Consider the Conclave, that assembly of ancient predators cloaked in ritual. Their deliberations drag across centuries, mired in protocols that mock efficiency. A vote on territorial claims might hinge on the recounting of slights from the Renaissance, each delegate compelled to recite lineages with the pedantry of a clerk tallying souls. Absurdity reigns: one elder demands precedence because his maker once drained a rival’s favourite courtesan, a detail dredged from ledgers yellowed by time. Yet this very ridiculousness enforces stability. Disputes that could erupt into orgies of violence are diffused in tedium, participants too bored or enraged by irrelevancies to draw fangs.
The laws themselves embody this duality. Prohibitions against feeding in certain quarters during solstices sound like the ravings of a mad jurist, rooted in superstitions that even the undead dismiss in private snarls. Functional nonetheless, they channel hungers into sanctioned veins, averting the chaos of unchecked predation. The enforcers, those spectral bailiffs with whips of silver-laced leather, patrol not with zeal but with weary resignation, their reports filed in triplicate across the eternal bureaucracy. One senses the sardonic humour in it all, the immortals bound by chains they forged in mockery of mortal parliaments.
This governance thrives on contradiction. It is a machine oiled by spite, propelled by vanities that outlast empires. The absurdity shields the functional core: alliances forged in council chambers endure because betrayal requires navigating a thicket of precedents, each more arcane than the last. In Immortalis, power is not seized but inherited through exhaustion, the system absurd enough to repel revolutionaries, functional enough to preserve the bloodlines.

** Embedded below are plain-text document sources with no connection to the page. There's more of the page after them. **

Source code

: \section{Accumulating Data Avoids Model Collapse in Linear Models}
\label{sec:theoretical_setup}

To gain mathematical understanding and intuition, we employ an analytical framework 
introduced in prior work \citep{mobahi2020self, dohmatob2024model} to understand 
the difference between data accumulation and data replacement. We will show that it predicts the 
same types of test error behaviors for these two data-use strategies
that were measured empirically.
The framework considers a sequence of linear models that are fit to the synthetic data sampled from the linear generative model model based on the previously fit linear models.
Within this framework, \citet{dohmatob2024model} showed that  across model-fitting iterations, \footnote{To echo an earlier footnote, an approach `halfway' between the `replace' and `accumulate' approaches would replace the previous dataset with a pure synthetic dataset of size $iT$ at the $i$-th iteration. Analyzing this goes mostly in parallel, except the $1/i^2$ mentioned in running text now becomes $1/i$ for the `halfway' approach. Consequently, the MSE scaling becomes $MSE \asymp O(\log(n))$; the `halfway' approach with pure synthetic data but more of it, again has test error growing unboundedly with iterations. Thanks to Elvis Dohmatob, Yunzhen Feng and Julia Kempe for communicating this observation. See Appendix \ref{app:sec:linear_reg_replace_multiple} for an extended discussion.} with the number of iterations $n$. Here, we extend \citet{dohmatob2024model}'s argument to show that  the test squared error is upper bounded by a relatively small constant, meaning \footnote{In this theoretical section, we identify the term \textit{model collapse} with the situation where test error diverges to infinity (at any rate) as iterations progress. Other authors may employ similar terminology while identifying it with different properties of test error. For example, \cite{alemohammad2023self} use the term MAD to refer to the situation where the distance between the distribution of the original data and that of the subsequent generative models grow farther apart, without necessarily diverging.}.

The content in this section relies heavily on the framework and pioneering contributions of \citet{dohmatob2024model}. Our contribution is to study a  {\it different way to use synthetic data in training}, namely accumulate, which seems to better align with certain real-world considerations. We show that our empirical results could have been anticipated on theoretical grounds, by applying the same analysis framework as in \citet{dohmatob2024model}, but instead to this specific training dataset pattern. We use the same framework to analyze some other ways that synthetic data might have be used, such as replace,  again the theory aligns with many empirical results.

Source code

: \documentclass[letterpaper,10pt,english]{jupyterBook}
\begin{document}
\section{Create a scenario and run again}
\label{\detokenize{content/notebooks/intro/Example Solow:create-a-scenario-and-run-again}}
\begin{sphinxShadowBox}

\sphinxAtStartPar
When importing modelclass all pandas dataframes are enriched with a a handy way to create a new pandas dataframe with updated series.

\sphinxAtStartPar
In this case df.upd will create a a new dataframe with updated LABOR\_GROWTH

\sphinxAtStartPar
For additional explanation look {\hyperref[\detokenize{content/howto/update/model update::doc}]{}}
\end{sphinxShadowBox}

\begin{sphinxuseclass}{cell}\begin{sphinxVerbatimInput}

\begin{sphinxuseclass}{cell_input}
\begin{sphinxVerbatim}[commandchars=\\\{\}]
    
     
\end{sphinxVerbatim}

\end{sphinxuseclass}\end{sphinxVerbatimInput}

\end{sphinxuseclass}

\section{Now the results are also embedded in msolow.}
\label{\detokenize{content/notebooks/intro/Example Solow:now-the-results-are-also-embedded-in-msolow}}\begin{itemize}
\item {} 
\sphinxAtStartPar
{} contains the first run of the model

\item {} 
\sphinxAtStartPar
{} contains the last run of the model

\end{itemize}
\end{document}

One cannot escape the grim comedy. An upstart challenges the hierarchy, only to be buried under addendums to the Codex Sanguinis, clauses debating the precise shade of crimson permissible in ritual goblets. Functional, yes, for it crushes ambition without a drop spilled. Absurd, for who among the living dead truly cares for vintage hues when throats await? Yet here lies the genius of Immortalis‘s portrayal: governance as a vampire’s eternal joke, sustaining the night through its own preposterous weight.